There's something strange near the galactic center.
Some 25,000 light-years from Earth, astronomers have found a weird star that almost blinked out of existence for several months before reappearing.
Astronomers believe the star, named VVV-WIT-08, could belong to a new class of star - giant beasts over 100 times the Sun that are eclipsed by a mysterious orbiting body once every few decades.
Stars with peculiar dimming signatures are an endless fascination. Although space is mostly relatively empty, it stands to reason that, with all the stuff out there, some of it will line up in such a way that stars are dimmed from our terrestrial perspective from time to time.
It's not always easy to tell what that stuff is, though. A giant planet? Space dust? Debris from a disrupted object? A cosmic dragon?
The case of VVV-WIT-08 is a doozy. Although other stars have exhibited similar dips in light, none have been so deep. The culprit, astronomers think, could be another star or planet, surrounded by a thick, opaque disk of dust on a long orbit around VVV-WIT-08, that covers the star completely when it passes in front of our view.
"It's amazing that we just observed a dark, large and elongated object pass between us and the distant star and we can only speculate what its origin is," said astronomer Sergey Koposov from the University of Edinburgh in Scotland.
The model of an orbital companion with a giant disk isn't without precedent. One famous, well-known example is Epsilon Aurigae, a supergiant star and with a disk-shrouded companion on a 27-year orbit that dims the star by about 50 percent for up to 730 days.

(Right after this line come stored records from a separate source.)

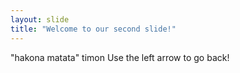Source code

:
 ```yaml
---
layout: slide
title: "Welcome to our second slide!"
---
```

"hakona matata" timon
Use the left arrow to go back!
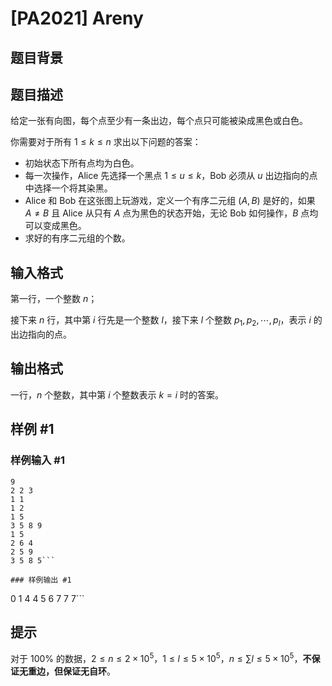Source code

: # [PA2021] Areny

## 题目背景



## 题目描述

给定一张有向图，每个点至少有一条出边，每个点只可能被染成黑色或白色。

你需要对于所有 $1 \leq k \leq n$ 求出以下问题的答案：

- 初始状态下所有点均为白色。
- 每一次操作，Alice 先选择一个黑点 $1 \leq u \leq k$，Bob 必须从 $u$ 出边指向的点中选择一个将其染黑。
- Alice 和 Bob 在这张图上玩游戏，定义一个有序二元组 $(A, B)$ 是好的，如果 $A \neq B$ 且 Alice 从只有 $A$ 点为黑色的状态开始，无论 Bob 如何操作，$B$ 点均可以变成黑色。
- 求好的有序二元组的个数。

## 输入格式

第一行，一个整数 $n$；

接下来 $n$ 行，其中第 $i$ 行先是一个整数 $l$，接下来 $l$ 个整数 $p_1, p_2, \cdots, p_l$，表示 $i$ 的出边指向的点。

## 输出格式

一行，$n$ 个整数，其中第 $i$ 个整数表示 $k = i$ 时的答案。

## 样例 #1

### 样例输入 #1
```
9
2 2 3
1 1
1 2
1 5
3 5 8 9
1 5
2 6 4
2 5 9
3 5 8 5```

### 样例输出 #1

```
0 1 4 4 5 6 7 7 7```

## 提示

对于 $100\%$ 的数据，$2 \leq n \leq 2 \times 10^5$，$1 \leq l \leq 5 \times 10^5$，$n \leq \sum l \leq 5 \times 10^5$，**不保证无重边，但保证无自环**。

Then there's the system TYC 2505-672-1, a red giant star with a dusty companion on a 69-year orbit that eclipses the star for a period of 3.5 years.
The survey that picked up VVV-WIT-08 (the "WIT" stands for "what is this?" because astronomers are great like that), the VISTA Variables in the Via Lactea (VVV) survey, picked up a couple of other candidates that seemed to exhibit the same behavior. Because the data on those stars aren't as complete as the data for VVV-WIT-08, they are yet to be described.
We know the star's peculiarity isn't an error, though. The dimming was also observed by the Optical Gravitational Lensing Experiment using the Warsaw Telescope in Chile, which means it wasn't a glitch (although it would have to be a very strange sort of glitch).
The data show that the dimming event lasted for approximately 200 days, with a nearly symmetrical light curve, quenching the star's light by up to 97 percent. The density of objects required in that region of space for the chance alignment of two random bodies is much higher than observed, so the team believes the two objects are gravitationally bound.
The orbital period is unknown, but it has to be at least a few decades, according to mathematical modelling.
And the discovery suggests such systems may not be all that uncommon.
"There are certainly more to be found, but the challenge now is in figuring out what the hidden companions are, and how they came to be surrounded by discs, despite orbiting so far from the giant star," said astronomer Leigh Smith of the University of Cambridge.
"In doing so, we might learn something new about how these kinds of systems evolve."
The research has been published in the Monthly Notices of the Royal Astronomical Society.